Somehow the farmer takes this to mean that if he builds a baseball diamond in his cornfield, the ghost of the great player “Shoeless” Joe Jackson will appear there. And so the diamond is built, Jackson appears, and the farmer goes on a magical odyssey that includes kidnapping writer J.D. Salinger and taking him to a Red Sox game.
As you can guess, such a book requires a delicate balancing act. It is the sort of balancing act that might be easier achieved in a novel than in a movie, since the phantoms of Kinsella’s fantasy become much more real when seen on the screen. That’s one of the problems of the film version, written for the screen and directed by Phil Alden Robinson.
Robinson’s other problem is that he has a tendency to state, rather than show, his themes. And he’s made the characters into survivors from the 1960s, thirtysomething folks who still (loudly) carry the dreams that shaped them, a point he hammers home incessantly.
Yet, for its occasional clumsiness, “Field of Dreams” exerts a lyrical pull. The corn runs as high as an elephant’s eye, but a lot of it is irresistible. Farmer Ray (Kevin Costner) quickly builds his baseball field, to the remarkable approval of his wife (Amy Madigan) and young daughter. He’s afraid of becoming like his father, who never did a spontaneous thing in his life; so Ray listens to his voices. After playing catch with “Shoeless” Joe (and other ghostly members of the 1919 Chicago “Black Sox” team) for a while, Ray goes off on his quest to find the famous writer.

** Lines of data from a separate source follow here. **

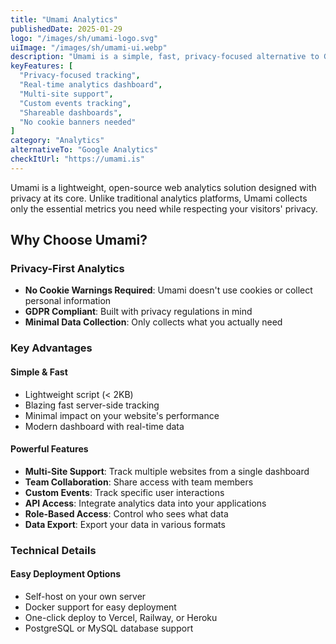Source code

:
 ```yaml
---
title: "Umami Analytics"
publishedDate: 2025-01-29
logo: "/images/sh/umami-logo.svg"
uiImage: "/images/sh/umami-ui.webp"
description: "Umami is a simple, fast, privacy-focused alternative to Google Analytics. Track your website visitors without compromising their privacy."
keyFeatures: [
  "Privacy-focused tracking",
  "Real-time analytics dashboard",
  "Multi-site support",
  "Custom events tracking",
  "Shareable dashboards",
  "No cookie banners needed"
]
category: "Analytics"
alternativeTo: "Google Analytics"
checkItUrl: "https://umami.is"
---
```


Umami is a lightweight, open-source web analytics solution designed with privacy at its core. Unlike traditional analytics platforms, Umami collects only the essential metrics you need while respecting your visitors' privacy.

## Why Choose Umami?

### Privacy-First Analytics
- **No Cookie Warnings Required**: Umami doesn't use cookies or collect personal information
- **GDPR Compliant**: Built with privacy regulations in mind
- **Minimal Data Collection**: Only collects what you actually need

### Key Advantages

#### Simple & Fast
- Lightweight script (< 2KB)
- Blazing fast server-side tracking
- Minimal impact on your website's performance
- Modern dashboard with real-time data

#### Powerful Features
- **Multi-Site Support**: Track multiple websites from a single dashboard
- **Team Collaboration**: Share access with team members
- **Custom Events**: Track specific user interactions
- **API Access**: Integrate analytics data into your applications
- **Role-Based Access**: Control who sees what data
- **Data Export**: Export your data in various formats

### Technical Details

#### Easy Deployment Options
- Self-host on your own server
- Docker support for easy deployment
- One-click deploy to Vercel, Railway, or Heroku
- PostgreSQL or MySQL database support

The movie changes J.D. Salinger into a fictional writer (played with gusto by James Earl Jones), who is going to lead Ray to a small town in Minnesota and the eventual revelation of what this has all been about.
The fantasy elements are difficult to capture. But the cumulative effect of all the whimsy is quite persuasive, and it helps that Robinson catches both the romance of baseball mythology and the mid-American beauty of the farmland. “Is this heaven?” asks the confused ballplayer. “No,” says Ray, “It’s Iowa.”
There is flavorful supporting work from Ray Liotta, as “Shoeless” Joe (Liotta, shortlegged and dark, even looks like a baseball player from the 1920s), Timothy Busfield (from TV’s thirtysomething) as Ray’s skeptical brother-in-law, and Burt Lancaster, who does one of those bigger-than-life cameos that reminds you that there really were movie stars once.
Kevin Costner was last seen as a more down-to-earth baseball player in Bull Durham, and he underplays all the dewy myth-making going on here. Costner brings an unadorned reality to his simple character, a man who found a diamond in a cornfield.
First published in the Herald, April 20, 1989
It would seem from this review that I didn’t anticipate the movie becoming instantly beloved. But at least I picked up on a couple of lines that would turn into catchphrases, including the “No, it’s Iowa” bit. Phil Alden Robinson has had a wandering career since the success of this film, which is curious for someone who obviously found the popular pulse for a moment there. I would have to watch this movie again to see whether it’s any good, but I’m not feeling the pull. Meanwhile, the real-life cornfield used for filming has become a place of pilgrimage and, occasionally, baseball games.